[Collected data]
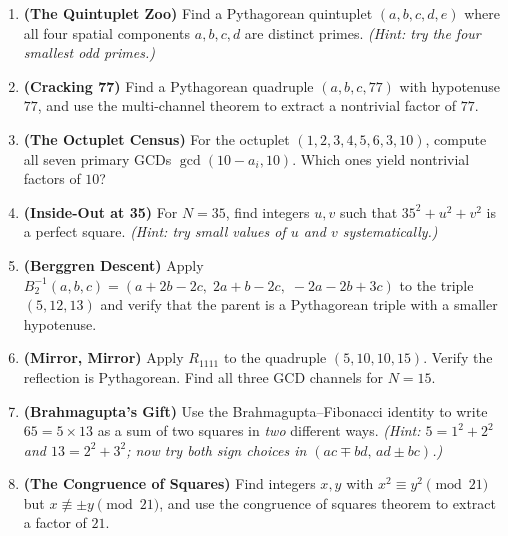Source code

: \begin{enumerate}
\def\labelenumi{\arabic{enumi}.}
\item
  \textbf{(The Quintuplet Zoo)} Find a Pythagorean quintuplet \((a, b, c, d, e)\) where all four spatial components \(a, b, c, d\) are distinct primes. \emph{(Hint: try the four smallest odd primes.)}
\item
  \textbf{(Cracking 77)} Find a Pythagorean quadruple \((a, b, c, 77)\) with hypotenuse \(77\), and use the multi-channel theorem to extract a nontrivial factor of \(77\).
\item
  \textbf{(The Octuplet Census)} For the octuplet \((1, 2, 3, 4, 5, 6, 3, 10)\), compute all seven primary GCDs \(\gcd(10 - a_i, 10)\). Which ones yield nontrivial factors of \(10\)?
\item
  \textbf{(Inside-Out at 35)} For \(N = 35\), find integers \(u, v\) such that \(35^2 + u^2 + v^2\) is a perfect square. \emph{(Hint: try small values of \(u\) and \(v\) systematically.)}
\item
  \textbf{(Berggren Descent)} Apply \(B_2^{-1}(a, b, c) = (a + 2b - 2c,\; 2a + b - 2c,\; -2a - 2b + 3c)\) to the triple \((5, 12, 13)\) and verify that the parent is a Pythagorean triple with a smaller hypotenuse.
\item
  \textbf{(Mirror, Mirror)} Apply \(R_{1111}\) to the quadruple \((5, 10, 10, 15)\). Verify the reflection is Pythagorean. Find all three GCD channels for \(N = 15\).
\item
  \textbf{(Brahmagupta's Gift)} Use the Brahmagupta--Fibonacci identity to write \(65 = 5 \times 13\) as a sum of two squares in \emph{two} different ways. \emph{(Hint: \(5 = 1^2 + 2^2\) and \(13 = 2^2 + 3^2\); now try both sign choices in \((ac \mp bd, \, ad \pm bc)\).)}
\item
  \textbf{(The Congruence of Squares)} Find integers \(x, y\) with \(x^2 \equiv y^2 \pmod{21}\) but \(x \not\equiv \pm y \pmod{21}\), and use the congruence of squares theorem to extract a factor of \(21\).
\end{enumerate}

* Task to complete *
Print each record as it appears above, dropping every picture from the copy.

* Exercise answer *
Source code

: \begin{enumerate}
\def\labelenumi{\arabic{enumi}.}
\item
  \textbf{(The Quintuplet Zoo)} Find a Pythagorean quintuplet \((a, b, c, d, e)\) where all four spatial components \(a, b, c, d\) are distinct primes. \emph{(Hint: try the four smallest odd primes.)}
\item
  \textbf{(Cracking 77)} Find a Pythagorean quadruple \((a, b, c, 77)\) with hypotenuse \(77\), and use the multi-channel theorem to extract a nontrivial factor of \(77\).
\item
  \textbf{(The Octuplet Census)} For the octuplet \((1, 2, 3, 4, 5, 6, 3, 10)\), compute all seven primary GCDs \(\gcd(10 - a_i, 10)\). Which ones yield nontrivial factors of \(10\)?
\item
  \textbf{(Inside-Out at 35)} For \(N = 35\), find integers \(u, v\) such that \(35^2 + u^2 + v^2\) is a perfect square. \emph{(Hint: try small values of \(u\) and \(v\) systematically.)}
\item
  \textbf{(Berggren Descent)} Apply \(B_2^{-1}(a, b, c) = (a + 2b - 2c,\; 2a + b - 2c,\; -2a - 2b + 3c)\) to the triple \((5, 12, 13)\) and verify that the parent is a Pythagorean triple with a smaller hypotenuse.
\item
  \textbf{(Mirror, Mirror)} Apply \(R_{1111}\) to the quadruple \((5, 10, 10, 15)\). Verify the reflection is Pythagorean. Find all three GCD channels for \(N = 15\).
\item
  \textbf{(Brahmagupta's Gift)} Use the Brahmagupta--Fibonacci identity to write \(65 = 5 \times 13\) as a sum of two squares in \emph{two} different ways. \emph{(Hint: \(5 = 1^2 + 2^2\) and \(13 = 2^2 + 3^2\); now try both sign choices in \((ac \mp bd, \, ad \pm bc)\).)}
\item
  \textbf{(The Congruence of Squares)} Find integers \(x, y\) with \(x^2 \equiv y^2 \pmod{21}\) but \(x \not\equiv \pm y \pmod{21}\), and use the congruence of squares theorem to extract a factor of \(21\).
\end{enumerate}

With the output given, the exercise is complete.